Marketing strategy is crucial to the success of any company, big or small, providing a foundation for accelerated growth. However, many entrepreneurs lack familiarity with this aspect of business management, putting their brands at risk of stagnating and even failing if they are unable to identify the correct path forward.
On this episode of The Small Business Show, host Jim Fitzpatrick is joined by John Jantsch, author, marketing consultant, and founder and president of Duct Tape Marketing, a fractional CMO service. Jantsch has spent the last three decades helping entrepreneurs design the marketing strategies that have taken their businesses to the next level. His experience in the sector has landed him speaking engagements at TedEx and appearances in publications such as The New York Times, Entrepreneur Magazine and more. Now, he discusses the proper method for devising a quality marketing campaign and the common mistakes small business owners make when setting their growth strategies.

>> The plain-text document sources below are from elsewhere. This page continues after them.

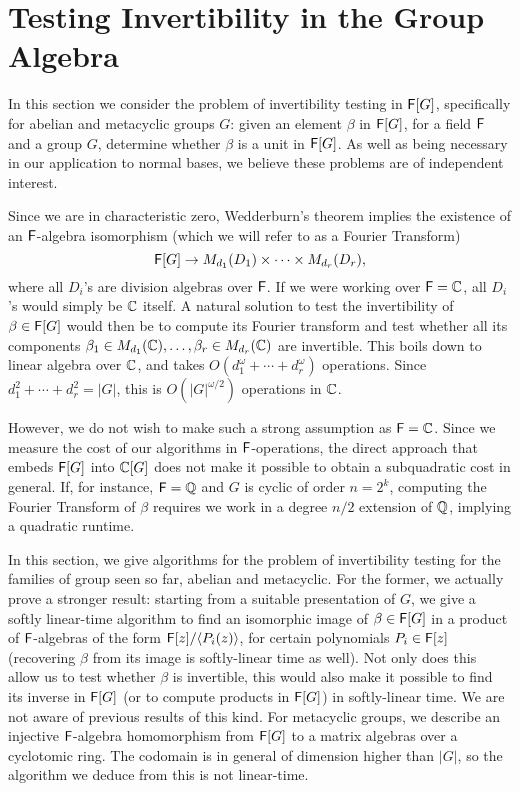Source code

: \section{Testing Invertibility in the Group Algebra}
\label{sec:invertibility}

In this section we consider the problem of invertibility testing in
${\mathsf{F}}[G]$, specifically for abelian and metacyclic groups $G$: given an
element $\beta$ in ${\mathsf{F}}[G]$, for a field ${\mathsf{F}}$ and a group $G$, determine
whether $\beta$ is a unit in ${\mathsf{F}}[G]$.  As well as being necessary in our
application to normal bases, we believe these problems are of independent
interest.

Since we are in characteristic zero, Wedderburn's theorem implies the
existence of an ${\mathsf{F}}$-algebra isomorphism (which we will refer to as a
Fourier Transform)
\[
  {\mathsf{F}}[G] \to M_{d_1}(D_1) \times \dots \times M_{d_r}(D_r),
\]
where all $D_i$'s are division algebras over ${\mathsf{F}}$. If we were working over
${\mathsf{F}}=\mathbb{C}$, all $D_i$'s would simply be $\mathbb{C}$ itself.  A natural solution
to test the invertibility of $\beta \in {\mathsf{F}}[G]$ would then be to compute its
Fourier transform and test whether all its components
$\beta_1 \in M_{d_1}(\mathbb{C}),\dots,\beta_r \in M_{d_r}(\mathbb{C})$ are
invertible. This boils down to linear algebra over $\mathbb{C}$, and takes
$O(d_1^\omega + \cdots + d_r^\omega)$ operations.  Since
$d_1^2 + \cdots + d_r^2 = |G|$, this is $O(|G|^{\omega/2})$ operations in
$\mathbb{C}$.

However, we do not wish to make such a strong assumption as ${\mathsf{F}}=\mathbb{C}$. Since
we measure the cost of our algorithms in ${\mathsf{F}}$-operations, the direct
approach that embeds ${\mathsf{F}}[G]$ into $\mathbb{C}[G]$ does not make it possible to
obtain a subquadratic cost in general. If, for instance, ${\mathsf{F}}=\mathbb{Q}$ and $G$ is
cyclic of order $n=2^k$, computing the Fourier Transform of $\beta$
requires we work in a degree $n/2$ extension of $\mathbb{Q}$, implying a quadratic
runtime.

In this section, we give algorithms for the problem of invertibility
testing for the families of group seen so far, abelian and metacyclic. For
the former, we actually prove a stronger result: starting from a suitable
presentation of $G$, we give a softly linear-time algorithm to find an
isomorphic image of $\beta \in {\mathsf{F}}[G]$ in a product of ${\mathsf{F}}$-algebras of the
form ${\mathsf{F}}[z]/\langle P_i(z)\rangle$, for certain polynomials $P_i \in {\mathsf{F}}[z]$
(recovering $\beta$ from its image is softly-linear time as well). Not only
does this allow us to test whether $\beta$ is invertible, this would also
make it possible to find its inverse in ${\mathsf{F}}[G]$ (or to compute products in
${\mathsf{F}}[G]$) in softly-linear time.  We are not aware of previous results of
this kind. For metacyclic groups, we describe an injective ${\mathsf{F}}$-algebra
homomorphism from ${\mathsf{F}}[G]$ to a matrix algebras over a cyclotomic ring. The
codomain is in general of dimension higher than $|G|$, so the algorithm we
deduce from this is not linear-time.

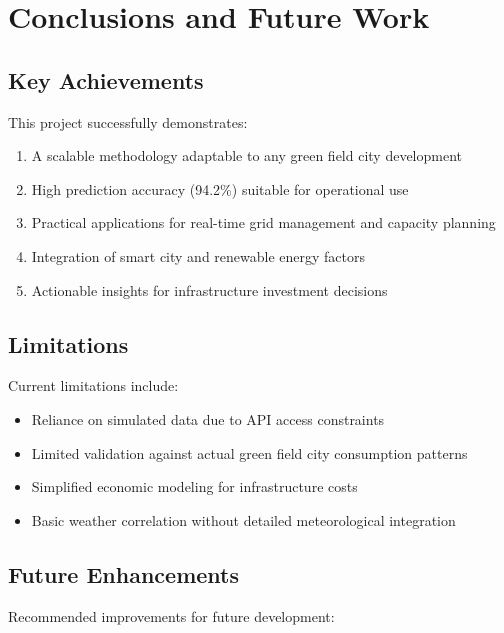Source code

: \documentclass[12pt,a4paper]{article}
\begin{document}
\section{Conclusions and Future Work}

\subsection{Key Achievements}
This project successfully demonstrates:

\begin{enumerate}
    \item A scalable methodology adaptable to any green field city development
    \item High prediction accuracy (94.2\%) suitable for operational use
    \item Practical applications for real-time grid management and capacity planning
    \item Integration of smart city and renewable energy factors
    \item Actionable insights for infrastructure investment decisions
\end{enumerate}

\subsection{Limitations}
Current limitations include:

\begin{itemize}
    \item Reliance on simulated data due to API access constraints
    \item Limited validation against actual green field city consumption patterns
    \item Simplified economic modeling for infrastructure costs
    \item Basic weather correlation without detailed meteorological integration
\end{itemize}

\subsection{Future Enhancements}
Recommended improvements for future development:
\end{document}
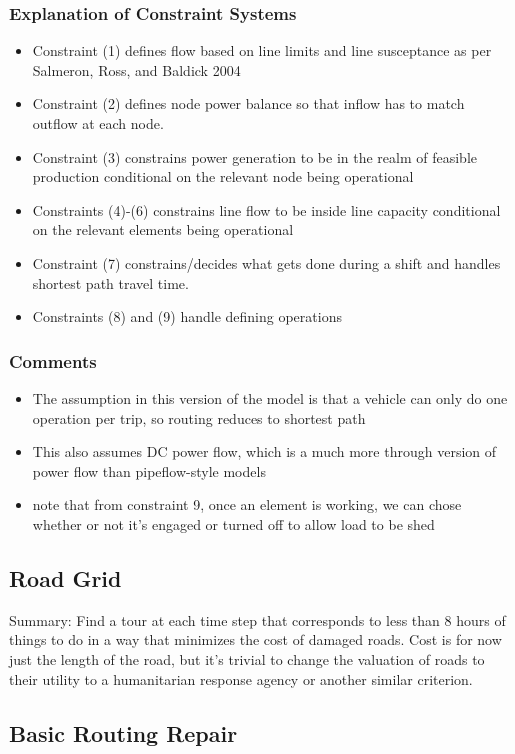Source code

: \documentclass{article}
\begin{document}
	\subsubsection{Explanation of Constraint Systems}
	\begin{itemize}
		\item Constraint (1) defines flow based on line limits and line susceptance as per Salmeron, Ross, and Baldick 2004
		\item Constraint (2) defines node power balance so that inflow has to match outflow at each node.
		\item Constraint (3) constrains power generation to be in the realm of feasible production conditional on the relevant node being operational
		\item Constraints (4)-(6) constrains line flow to be inside line capacity conditional on the relevant elements being operational
		\item Constraint (7) constrains/decides what gets done during a shift and handles shortest path travel time.
		\item Constraints (8) and (9) handle defining operations
	\end{itemize}
	\subsubsection{Comments}
	\begin{itemize}
		\item The assumption in this version of the model is that a vehicle can only do one operation per trip, so routing reduces to shortest path
		\item This also assumes DC power flow, which is a much more through version of power flow than pipeflow-style models
		\item note that from constraint 9, once an element is working, we can chose whether or not it's engaged or turned off to allow load to be shed
	\end{itemize}
	\subsection{Road Grid}
	Summary: Find a tour at each time step that corresponds to less than 8 hours of things to do in a way that minimizes the cost of damaged roads. Cost is for now just the length of the road, but it's trivial to change the valuation of roads to their utility to a humanitarian response agency or another similar criterion.
	\subsection{Basic Routing Repair}
\end{document}
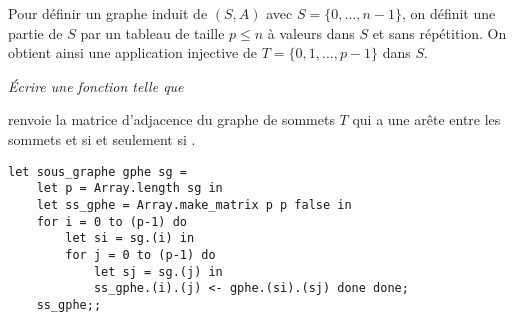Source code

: Pour définir un graphe induit de $(S, A)$ avec $S= \{ 0, \dots, n-1\}$, on définit une partie de $S$ par un tableau  de taille $p\le n$ à valeurs dans $S$ et sans répétition. On obtient ainsi une application injective de $T = \{0, 1, \ldots, p-1\}$ dans  $S$.
\begin{Exercise} \it 
Écrire une fonction  telle que 

 renvoie la matrice d'adjacence du graphe de sommets $T$  qui a une arête entre les sommets  et  si et seulement si .
\end{Exercise} 
\begin{Answer}
\begin{lstlisting}
let sous_graphe gphe sg =
    let p = Array.length sg in
    let ss_gphe = Array.make_matrix p p false in
    for i = 0 to (p-1) do
        let si = sg.(i) in
        for j = 0 to (p-1) do
            let sj = sg.(j) in
            ss_gphe.(i).(j) <- gphe.(si).(sj) done done;
    ss_gphe;;
\end{lstlisting}
\end{Answer}
\newpage

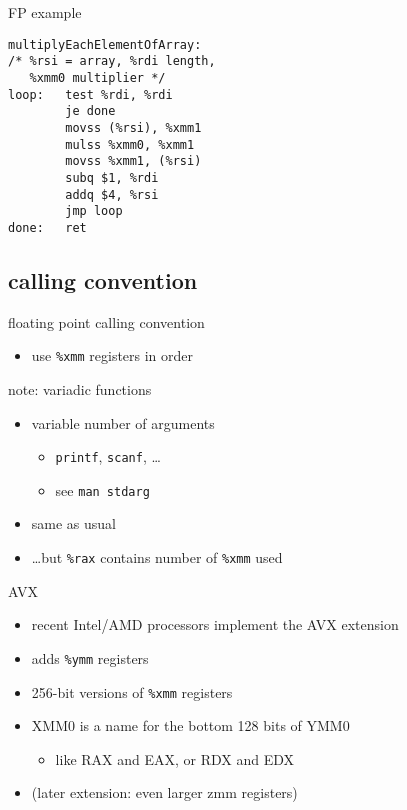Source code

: \begin{frame}[fragile,label=fpExample]{FP example}
\begin{lstlisting}
multiplyEachElementOfArray:
/* %rsi = array, %rdi length,
   %xmm0 multiplier */
loop:   test %rdi, %rdi
        je done
        movss (%rsi), %xmm1
        mulss %xmm0, %xmm1
        movss %xmm1, (%rsi)
        subq $1, %rdi
        addq $4, %rsi
        jmp loop
done:   ret
\end{lstlisting}
\end{frame}

\subsection{calling convention}

\begin{frame}{floating point calling convention}
    \begin{itemize}
    \item use {\tt \%xmm} registers in order
    \end{itemize}
\end{frame}

\begin{frame}[fragile,label=variadic]{note: variadic functions}
    \begin{itemize}
    \item variable number of arguments
        \begin{itemize}
        \item {\tt printf}, {\tt scanf}, \ldots
        \item see {\tt man stdarg}
        \end{itemize}
    \vspace{.5cm}
    \item same as usual 
    \item \ldots but \lstinline|%rax| contains number of {\tt \%xmm} used
    \end{itemize}
\end{frame}

\begin{frame}{AVX}
    \begin{itemize}
    \item recent Intel/AMD processors implement the AVX extension
    \item adds {\tt \%ymm} registers
    \item 256-bit versions of {\tt \%xmm} registers
    \item XMM0 is a name for the bottom 128 bits of YMM0
        \begin{itemize}
        \item like RAX and EAX, or RDX and EDX
        \end{itemize}
    \item (later extension: even larger zmm registers)
    \end{itemize}
\end{frame}

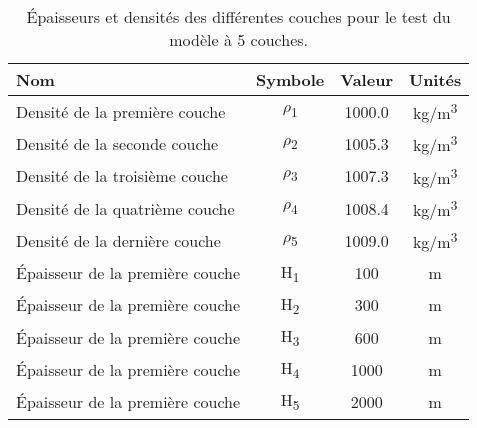\documentclass[10pt]{article}
\numberwithin{equation}{section}
\begin{document}
\begin{table}[htbp]
\caption{\label{tab:org120260f}Épaisseurs et densités des différentes couches pour le test du modèle à 5 couches.}
\centering
\begin{tabular}{lccc}
Nom & Symbole & Valeur & Unités\\[0pt]
\hline
\hline
Densité de la première couche & \(\rho\)\textsubscript{1} & 1000.0 & kg/m\textsuperscript{3}\\[0pt]
Densité de la seconde couche & \(\rho\)\textsubscript{2} & 1005.3 & kg/m\textsuperscript{3}\\[0pt]
Densité de la troisième couche & \(\rho\)\textsubscript{3} & 1007.3 & kg/m\textsuperscript{3}\\[0pt]
Densité de la quatrième couche & \(\rho\)\textsubscript{4} & 1008.4 & kg/m\textsuperscript{3}\\[0pt]
Densité de la dernière couche & \(\rho\)\textsubscript{5} & 1009.0 & kg/m\textsuperscript{3}\\[0pt]
\hline
Épaisseur de la première couche & H\textsubscript{1} & 100 & m\\[0pt]
Épaisseur de la première couche & H\textsubscript{2} & 300 & m\\[0pt]
Épaisseur de la première couche & H\textsubscript{3} & 600 & m\\[0pt]
Épaisseur de la première couche & H\textsubscript{4} & 1000 & m\\[0pt]
Épaisseur de la première couche & H\textsubscript{5} & 2000 & m\\[0pt]
\hline
\hline
\end{tabular}
\end{table}
\end{document}
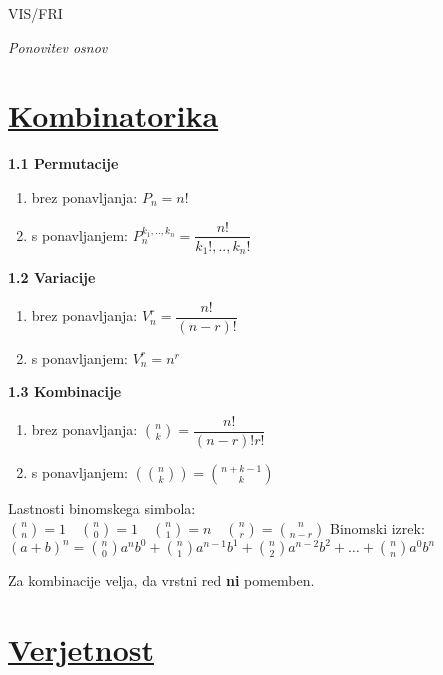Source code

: \documentclass{article}
\begin{document}
\begin{center}
    {\small VIS/FRI \par}
\end{center}

\begin{multicols}{3}

\textit{Ponovitev osnov}

\section{\underline{Kombinatorika}}


\textbf{1.1 Permutacije}
\begin{enumerate}
    \item brez ponavljanja: $P_{n} = n!$
    \item s ponavljanjem: $P_{n}^{k_{1},..,k_{n}} = \dfrac{n!}{k_{1}!,..,k_{n}!}$
\end{enumerate}

\textbf{1.2 Variacije}
\begin{enumerate}
    \item brez ponavljanja: $V_{n}^{r} = \dfrac{n!}{(n - r)!}$
    \item s ponavljanjem: $V_{n}^{r} = n^{r}$
\end{enumerate}

\textbf{1.3 Kombinacije}
\begin{enumerate}
    \item brez ponavljanja: ${n\choose k} = \dfrac{n!}{(n - r)! r!}$
    \item s ponavljanjem: $({n\choose k}) = {n + k - 1\choose k}$
\end{enumerate}
\begin{center}
    Lastnosti binomskega simbola:
    \begin{math}
        {n \choose n} = 1 \quad
        {n \choose 0} = 1 \quad
        {n \choose 1} = n \quad
        {n \choose r} = {n \choose n - r} 
    \end{math}
    Binomski izrek:\\
    \begin{math}
        (a + b)^{n} =
        {n \choose 0} a^{n} b^{0} + {n \choose 1} a^{n - 1} b^{1} +
        {n \choose 2} a^{n - 2} b^{2} + \dots + {n \choose n} a^{0} b^{n}
    \end{math}

\end{center}
Za kombinacije velja, da vrstni red \textbf{ni} pomemben.

\section{\underline{Verjetnost}}



\end{multicols}
\end{document}
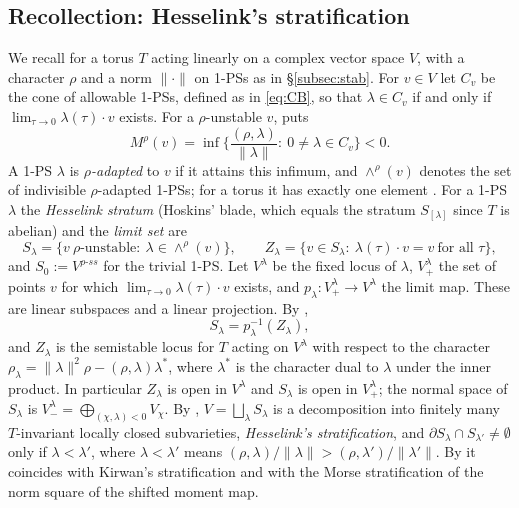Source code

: \documentclass[11pt]{amsart}
\theoremstyle{definition}
\theoremstyle{remark}
\numberwithin{equation}{section}
\newcommand{\norm}[1]{\lVert #1\rVert}
\begin{document}
\subsection{Recollection: Hesselink's stratification}\label{subsec:HKKN}
We recall \cite[\S\S2.2--2.3]{Hos} for a torus $T$ acting linearly on a complex vector space $V$, with a
character $\rho$ and a norm $\norm{\cdot}$ on 1-PSs as in \S\ref{subsec:stab}. For $v\in V$ let $C_v$ be
the cone of allowable 1-PSs, defined as in \eqref{eq:CB}, so that $\lambda\in C_v$ if and only if
$\lim_{\tau\to0}\lambda(\tau)\cdot v$ exists. For a $\rho$-unstable $v$, \cite[Definition~2.12]{Hos}
puts
\[
  M^\rho(v)=\inf\Big\{\frac{(\rho,\lambda)}{\norm{\lambda}}:\ 0\neq\lambda\in C_v\Big\}<0 .
\]
A 1-PS $\lambda$ is \emph{$\rho$-adapted} to $v$ if it attains this infimum, and $\wedge^\rho(v)$ denotes
the set of indivisible $\rho$-adapted 1-PSs; for a torus it has exactly one element
\cite[Lemma~2.13]{Hos}. For a 1-PS $\lambda$ the \emph{Hesselink stratum} (Hoskins' blade, which equals the
stratum $S_{[\lambda]}$ since $T$ is abelian) and the \emph{limit set} are \cite[(5), (6)]{Hos}
\[
  S_\lambda=\{v\ \rho\text{-unstable}:\ \lambda\in\wedge^\rho(v)\},\qquad
  Z_\lambda=\{v\in S_\lambda:\ \lambda(\tau)\cdot v=v\ \text{for all }\tau\},
\]
and $S_0:=V^{\rho\text{-}ss}$ for the trivial 1-PS. Let $V^\lambda$ be the fixed locus of $\lambda$,
$V^\lambda_+$ the set of points $v$ for which $\lim_{\tau\to0}\lambda(\tau)\cdot v$ exists, and
$p_\lambda:V^\lambda_+\to V^\lambda$ the limit map. These are linear subspaces and a linear projection.
By \cite[Proposition~2.18, Lemma~2.19]{Hos},
\[
  S_\lambda=p_\lambda^{-1}(Z_\lambda),
\]
and $Z_\lambda$ is the semistable locus for $T$ acting on $V^\lambda$ with respect to the character
$\rho_\lambda=\norm{\lambda}^2\rho-(\rho,\lambda)\lambda^*$, where $\lambda^*$ is the character dual to
$\lambda$ under the inner product. In particular $Z_\lambda$ is open in $V^\lambda$ and $S_\lambda$ is open
in $V^\lambda_+$; the normal space of $S_\lambda$ is $V^\lambda_-=\bigoplus_{(\chi,\lambda)<0}V_\chi$. By
\cite[Theorem~2.16, Remark~2.17]{Hos}, $V=\bigsqcup_\lambda S_\lambda$ is a decomposition into finitely
many $T$-invariant locally closed subvarieties, \emph{Hesselink's stratification}, and
$\partial S_\lambda\cap S_{\lambda'}\neq\emptyset$ only if $\lambda<\lambda'$, where
$\lambda<\lambda'$ means $(\rho,\lambda)/\norm{\lambda}>(\rho,\lambda')/\norm{\lambda'}$. By
\cite[Theorems~4.12 and~4.18]{Hos} it coincides with Kirwan's stratification and with the Morse
stratification of the norm square of the shifted moment map.
\end{document}
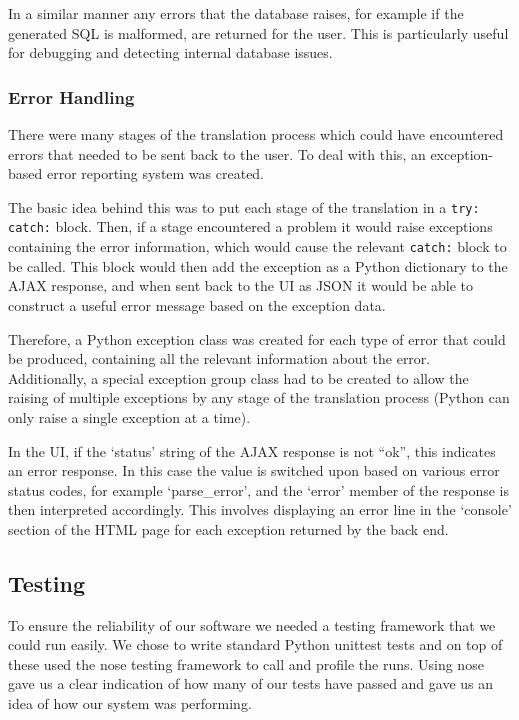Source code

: \documentclass[a4paper, 11pt]{article}
\begin{document}
      In a similar manner any errors that the database raises, for example if
      the generated SQL is malformed, are returned for the user. This is
      particularly useful for debugging and detecting internal database
      issues.

    \subsubsection{Error Handling}
      There were many stages of the translation process which could have
      encountered errors that needed to be sent back to the user. To deal with
      this, an exception-based error reporting system was created.

      The basic idea behind this was to put each stage of the translation in a
      \texttt{try: catch:} block. Then, if a stage encountered a problem it
      would raise exceptions containing the error information, which would cause
      the relevant \texttt{catch:} block to be called. This block would then add
      the exception as a Python dictionary to the AJAX response, and when sent
      back to the UI as JSON it would be able to construct a useful error
      message based on the exception data.

      Therefore, a Python exception class was created for each type of error
      that could be produced, containing all the relevant information about the
      error. Additionally, a special exception group class had to be created to
      allow the raising of multiple exceptions by any stage of the translation
      process (Python can only raise a single exception at a time).

      In the UI, if the `status' string of the AJAX response is not ``ok'', this
      indicates an error response. In this case the value is switched upon based
      on various error status codes, for example `parse\_error', and the `error'
      member of the response is then interpreted accordingly. This involves
      displaying an error line in the `console' section of the HTML page for
      each exception returned by the back end.

  \subsection{Testing}
  To ensure the reliability of our software we needed a testing framework that
  we could run easily. We chose to write standard Python unittest tests and on
  top of these used the nose testing framework to call and profile the runs.
  Using nose gave us a clear indication of how many of our tests have passed
  and gave us an idea of how our system was performing.
\end{document}
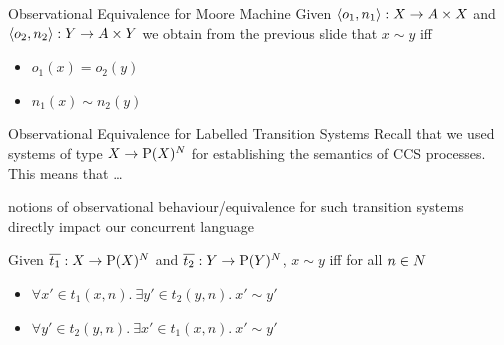 \documentclass[aspectratio=169]{beamer}
\begin{document}
\begin{frame}{Observational Equivalence for Moore Machine}
  Given $\pv{o_1}{n_1} : X \to A \times X$ and
  $\pv{o_2}{n_2} : Y \to A \times Y$ we obtain from the previous slide 
  that $x \sim y$ iff
  \begin{itemize}
  \item $o_1(x) = o_2(y)$
  \item $n_1(x) \sim n_2(y)$
  \end{itemize}
\end{frame}

\begin{frame}{Observational Equivalence for Labelled Transition Systems}
  Recall that we used systems of type $X \to \Pow(X)^\Act$ for establishing the
  \alert{semantics} of \alert{CCS processes}. This means that \dots

  notions of observational behaviour/equivalence for such transition systems
  directly impact our concurrent language

  \vfill Given $\overline{t_1} : X \to \Pow(X)^\Act$ and
  $\overline{t_2} : Y \to \Pow(Y)^\Act$, $x \sim y$ iff for all $n \in \Act$
  \begin{itemize}
  \item $\forall x' \in t_1(x,n).\  \exists y' \in t_2(y,n).\ x' \sim y'$
  \item $\forall y' \in t_2(y,n).\ \exists x' \in t_1(x,n).\ x' \sim y'$
  \end{itemize}
\end{frame}



  
\end{document}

1. Jantsch was inspired to start Duct Tape Marketing to equip entrepreneurs with a high-quality fractional CMO experience without maxing out their small business budget.
2. When working with a small business client, Jantsch first conducts research analyzing the brand’s audience, building his marketing strategy recommendations from the data he obtains.
3. In the second phase, Duct Tape Marketing focuses on building the foundation needed to execute its plan, helping businesses integrate aspects such as content creation or social media into their operations.
4. The next step in Jantsch’s marketing strategy process is to drive as many customers to the brand as possible, generating and pursuing leads over the course of months and even years.
5. Many small businesses make the mistake of serving too many markets. This prevents the brand from finding its niche and puts the company at risk of losing its course. Another common mistake companies make is implementing new ideas without due consideration. While brands must be innovative to stay ahead of the game, enacting marketing strategies without knowledge of whether or not they will work is a recipe for disaster.
6. Jantsch notes it has become easier and cheaper to pursue traditional marketing mediums, such as television advertising. These channels have faced significant competition from digital alternatives, forcing them to adopt more accommodating processes to attract clients.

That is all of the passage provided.